- Professional Services
Calculating The Intrinsic Value Of ALS Limited (ASX:ALQ)
- The projected fair value for ALS is AU$12.60 based on 2 Stage Free Cash Flow to Equity
- With AU$11.12 share price, ALS appears to be trading close to its estimated fair value
- Our fair value estimate is 1.1% lower than ALS' analyst price target of AU$12.46
Does the March share price for ALS Limited (ASX:ALQ) reflect what it's really worth? Today, we will estimate the stock's intrinsic value by taking the expected future cash flows and discounting them to their present value. One way to achieve this is by employing the Discounted Cash Flow (DCF) model. There's really not all that much to it, even though it might appear quite complex.
We generally believe that a company's value is the present value of all of the cash it will generate in the future. However, a DCF is just one valuation metric among many, and it is not without flaws. For those who are keen learners of equity analysis, the Simply Wall St analysis model here may be something of interest to you.
Check out our latest analysis for ALS
Step By Step Through The Calculation
We're using the 2-stage growth model, which simply means we take in account two stages of company's growth. In the initial period the company may have a higher growth rate and the second stage is usually assumed to have a stable growth rate. To begin with, we have to get estimates of the next ten years of cash flows. Where possible we use analyst estimates, but when these aren't available we extrapolate the previous free cash flow (FCF) from the last estimate or reported value. We assume companies with shrinking free cash flow will slow their rate of shrinkage, and that companies with growing free cash flow will see their growth rate slow, over this period. We do this to reflect that growth tends to slow more in the early years than it does in later years.
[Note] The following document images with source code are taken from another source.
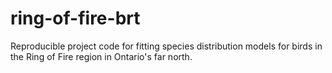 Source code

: # ring-of-fire-brt

Reproducible project code for fitting species distribution models for birds in the Ring of Fire region in Ontario's far north. 

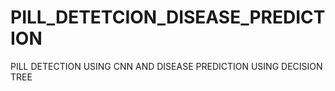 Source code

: # PILL_DETETCION_DISEASE_PREDICTION
PILL DETECTION USING CNN AND DISEASE PREDICTION USING DECISION TREE
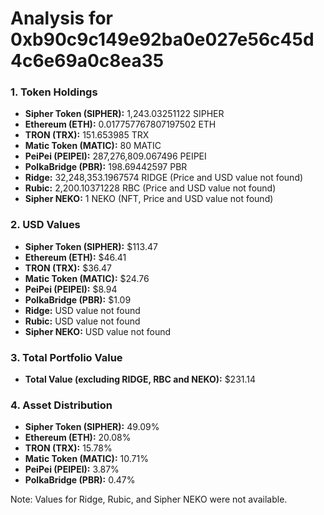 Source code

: # Analysis for 0xb90c9c149e92ba0e027e56c45d4c6e69a0c8ea35

### 1. Token Holdings

- **Sipher Token (SIPHER):** 1,243.03251122 SIPHER
- **Ethereum (ETH):** 0.017757767807197502 ETH
- **TRON (TRX):** 151.653985 TRX
- **Matic Token (MATIC):** 80 MATIC
- **PeiPei (PEIPEI):** 287,276,809.067496 PEIPEI
- **PolkaBridge (PBR):** 198.69442597 PBR
- **Ridge:** 32,248,353.1967574 RIDGE (Price and USD value not found)
- **Rubic:** 2,200.10371228 RBC (Price and USD value not found)
- **Sipher NEKO:** 1 NEKO (NFT, Price and USD value not found)

### 2. USD Values

- **Sipher Token (SIPHER):** $113.47
- **Ethereum (ETH):** $46.41
- **TRON (TRX):** $36.47
- **Matic Token (MATIC):** $24.76
- **PeiPei (PEIPEI):** $8.94
- **PolkaBridge (PBR):** $1.09
- **Ridge:** USD value not found
- **Rubic:** USD value not found
- **Sipher NEKO:** USD value not found

### 3. Total Portfolio Value

- **Total Value (excluding RIDGE, RBC and NEKO):** $231.14

### 4. Asset Distribution

- **Sipher Token (SIPHER):** 49.09%
- **Ethereum (ETH):** 20.08%
- **TRON (TRX):** 15.78%
- **Matic Token (MATIC):** 10.71%
- **PeiPei (PEIPEI):** 3.87%
- **PolkaBridge (PBR):** 0.47% 

Note: Values for Ridge, Rubic, and Sipher NEKO were not available. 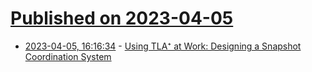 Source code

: # [Published on 2023-04-05](index.md)

* [2023-04-05, 16:16:34](https://lobste.rs/s/duv4xv/using_tla_at_work_designing_snapshot) - [Using TLA⁺ at Work: Designing a Snapshot Coordination System](https://ahelwer.ca/post/2023-04-05-checkpoint-coordination/)
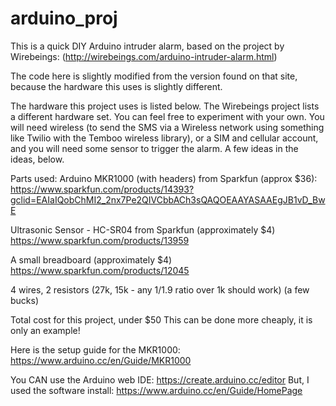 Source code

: # arduino_proj

This is a quick DIY Arduino intruder alarm, based on the project by Wirebeings: 
(http://wirebeings.com/arduino-intruder-alarm.html)
 
 The code here is slightly modified from the version found on that site, because 
 the hardware this uses is slightly different.
 
 The hardware this project uses is listed below. The Wirebeings project lists 
 a different hardware set. You can feel free to experiment with your own. You
 will need wireless (to send the SMS via a Wireless network using something like
 Twilio with the Temboo wireless library), or a SIM and cellular account, and you
 will need some sensor to trigger the alarm. A few ideas in the ideas, below.
 
 Parts used:
 Arduino MKR1000 (with headers) from Sparkfun (approx $36): 
 https://www.sparkfun.com/products/14393?gclid=EAIaIQobChMI2_2nx7Pe2QIVCbbACh3sQAQOEAAYASAAEgJB1vD_BwE
 
 Ultrasonic Sensor - HC-SR04 from Sparkfun (approximately $4)
 https://www.sparkfun.com/products/13959
 
 A small breadboard (approximately $4)
 https://www.sparkfun.com/products/12045
 
 4 wires, 2 resistors (27k, 15k - any 1/1.9 ratio over 1k should work) (a few bucks)
 
 Total cost for this project, under $50
 This can be done more cheaply, it is only an example!
 
 Here is the setup guide for the MKR1000:
 https://www.arduino.cc/en/Guide/MKR1000
 
 You CAN use the Arduino web IDE: https://create.arduino.cc/editor
 But, I used the software install: https://www.arduino.cc/en/Guide/HomePage
 
 

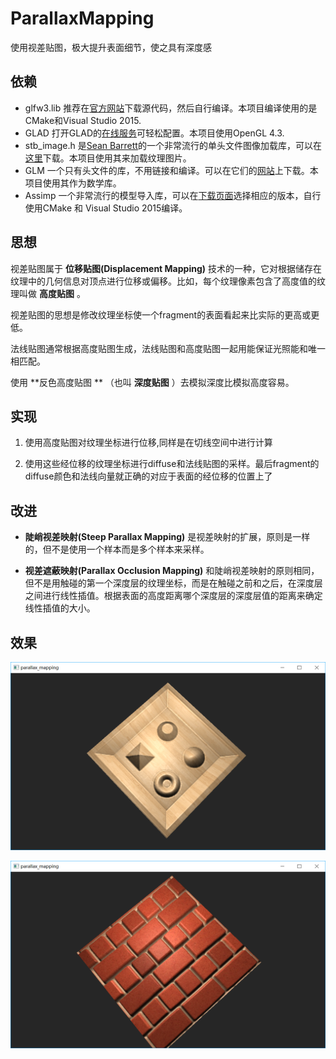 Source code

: # ParallaxMapping

使用视差贴图，极大提升表面细节，使之具有深度感

## 依赖
* glfw3.lib 推荐在[官方网站](http://www.glfw.org/download.html)下载源代码，然后自行编译。本项目编译使用的是CMake和Visual Studio 2015.
* GLAD 打开GLAD的[在线服务](http://glad.dav1d.de/)可轻松配置。本项目使用OpenGL 4.3.
* stb_image.h 是[Sean Barrett](https://github.com/nothings)的一个非常流行的单头文件图像加载库，可以在[这里](https://github.com/nothings/stb/blob/master/stb_image.h)下载。本项目使用其来加载纹理图片。
* GLM 一个只有头文件的库，不用链接和编译。可以在它们的[网站](http://glm.g-truc.net/0.9.5/index.html)上下载。本项目使用其作为数学库。
* Assimp 一个非常流行的模型导入库，可以在[下载页面](http://assimp.org/main_downloads.html)选择相应的版本，自行使用CMake 和 Visual Studio 2015编译。

## 思想

视差贴图属于 **位移贴图(Displacement Mapping)** 技术的一种，它对根据储存在纹理中的几何信息对顶点进行位移或偏移。比如，每个纹理像素包含了高度值的纹理叫做 **高度贴图** 。

视差贴图的思想是修改纹理坐标使一个fragment的表面看起来比实际的更高或更低。

法线贴图通常根据高度贴图生成，法线贴图和高度贴图一起用能保证光照能和唯一相匹配。

使用 **反色高度贴图 ** （也叫 **深度贴图** ）去模拟深度比模拟高度容易。

## 实现

1. 使用高度贴图对纹理坐标进行位移,同样是在切线空间中进行计算

2. 使用这些经位移的纹理坐标进行diffuse和法线贴图的采样。最后fragment的diffuse颜色和法线向量就正确的对应于表面的经位移的位置上了

## 改进

- **陡峭视差映射(Steep Parallax Mapping)** 是视差映射的扩展，原则是一样的，但不是使用一个样本而是多个样本来采样。

- **视差遮蔽映射(Parallax Occlusion Mapping)** 和陡峭视差映射的原则相同，但不是用触碰的第一个深度层的纹理坐标，而是在触碰之前和之后，在深度层之间进行线性插值。根据表面的高度距离哪个深度层的深度层值的距离来确定线性插值的大小。

## 效果

![效果1](https://github.com/SweeneyChoi/ParallaxMapping/blob/master/images/parallaxMapping1.png)

![效果2](https://github.com/SweeneyChoi/ParallaxMapping/blob/master/images/parallaxMapping2.png)
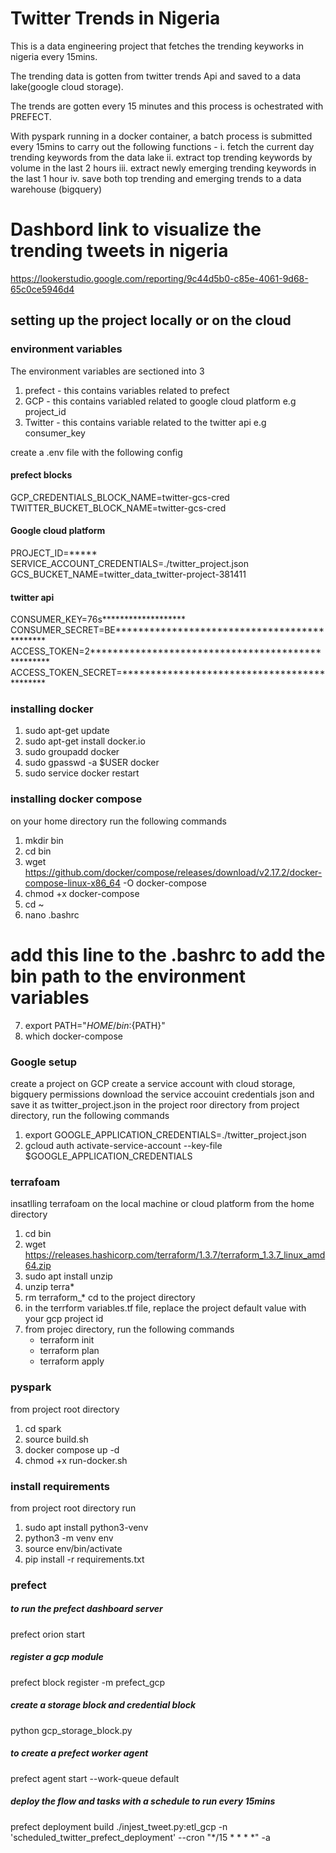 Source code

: # Twitter Trends in Nigeria
This is a data engineering project that fetches the trending keyworks in nigeria every 15mins.  

The trending data is gotten from twitter trends Api and saved to a data lake(google cloud storage).  

The trends are gotten every 15 minutes and this process is ochestrated with PREFECT.  

With pyspark running in a docker container, a batch process is submitted every 15mins to carry out the following functions -
    i. fetch the current day trending keywords from the data lake
    ii. extract top trending keywords by volume in the last 2 hours
    iii. extract newly emerging trending keywords in the last 1 hour
    iv.  save both top trending and emerging trends to a data warehouse (bigquery)

# Dashbord link to visualize the trending tweets in nigeria
https://lookerstudio.google.com/reporting/9c44d5b0-c85e-4061-9d68-65c0ce5946d4


## setting up the project locally or on the cloud

### environment variables
The environment variables are sectioned into 3
1. prefect - this contains variables related to prefect 
2. GCP - this contains variabled related to google cloud platform e.g project_id
3. Twitter - this contains variable related to the twitter api e.g consumer_key

create a .env file with the following config
#### prefect blocks
GCP_CREDENTIALS_BLOCK_NAME=twitter-gcs-cred
TWITTER_BUCKET_BLOCK_NAME=twitter-gcs-cred
#### Google cloud platform
PROJECT_ID=*****
SERVICE_ACCOUNT_CREDENTIALS=./twitter_project.json
GCS_BUCKET_NAME=twitter_data_twitter-project-381411
#### twitter api
CONSUMER_KEY=76s*******************
CONSUMER_SECRET=BE*********************************************
ACCESS_TOKEN=2**************************************************
ACCESS_TOKEN_SECRET=********************************************


### installing docker
1. sudo apt-get update
2. sudo apt-get install docker.io
3. sudo groupadd docker
4. sudo gpasswd -a $USER docker
5. sudo service docker restart


### installing docker compose
on your home directory run the following commands
1. mkdir bin
2. cd bin
3. wget https://github.com/docker/compose/releases/download/v2.17.2/docker-compose-linux-x86_64 -O docker-compose
4. chmod +x docker-compose
5. cd ~
6. nano .bashrc
# add this line to the .bashrc to add the bin path to the environment variables
7. export PATH="${HOME}/bin:${PATH}"
8. which docker-compose


### Google setup
create a project on GCP
create a service account with cloud storage, bigquery permissions
download the service accouint credentials json and save it as twitter_project.json in the project roor directory
from project directory, run the following commands
1. export GOOGLE_APPLICATION_CREDENTIALS=./twitter_project.json
2. gcloud auth activate-service-account --key-file $GOOGLE_APPLICATION_CREDENTIALS


### terrafoam
insatlling terrafoam on the local machine or cloud platform
from the home directory
1. cd bin
2. wget https://releases.hashicorp.com/terraform/1.3.7/terraform_1.3.7_linux_amd64.zip
3. sudo apt install unzip
4. unzip terra*
5. rm terraform_*
cd to the project directory
6. in the terrform variables.tf file, replace the project default value with your gcp project id
7. from projec directory, run the following commands
    - terraform init
    - terraform plan
    - terraform apply



### pyspark
from project root directory
1. cd spark
2. source build.sh
3. docker compose up -d
4. chmod +x run-docker.sh


### install requirements
from project root directory run
1. sudo apt install python3-venv
2. python3 -m venv env
3. source env/bin/activate
5. pip install -r requirements.txt


### prefect
##### to run the prefect dashboard server
prefect orion start

##### register a gcp module
prefect block register -m prefect_gcp

##### create a storage block and credential block
python gcp_storage_block.py  

##### to create a prefect worker agent
prefect agent start --work-queue default

##### deploy the flow and tasks with a schedule to run every 15mins
prefect deployment build ./injest_tweet.py:etl_gcp -n 'scheduled_twitter_prefect_deployment' --cron "*/15 * * * *" -a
Generally we assume that a dollar today is more valuable than a dollar in the future, so we need to discount the sum of these future cash flows to arrive at a present value estimate:
10-year free cash flow (FCF) forecast
|Levered FCF (A$, Millions)||AU$299.5m||AU$332.5m||AU$339.4m||AU$336.9m||AU$357.7m||AU$365.1m||AU$372.6m||AU$380.0m||AU$387.6m||AU$395.2m|
|Growth Rate Estimate Source||Analyst x3||Analyst x3||Analyst x3||Analyst x1||Analyst x1||Est @ 2.08%||Est @ 2.03%||Est @ 2.00%||Est @ 1.98%||Est @ 1.97%|
|Present Value (A$, Millions) Discounted @ 7.3%||AU$279||AU$289||AU$274||AU$254||AU$251||AU$239||AU$227||AU$216||AU$205||AU$195|
("Est" = FCF growth rate estimated by Simply Wall St)
Present Value of 10-year Cash Flow (PVCF) = AU$2.4b
The second stage is also known as Terminal Value, this is the business's cash flow after the first stage. For a number of reasons a very conservative growth rate is used that cannot exceed that of a country's GDP growth. In this case we have used the 5-year average of the 10-year government bond yield (1.9%) to estimate future growth. In the same way as with the 10-year 'growth' period, we discount future cash flows to today's value, using a cost of equity of 7.3%.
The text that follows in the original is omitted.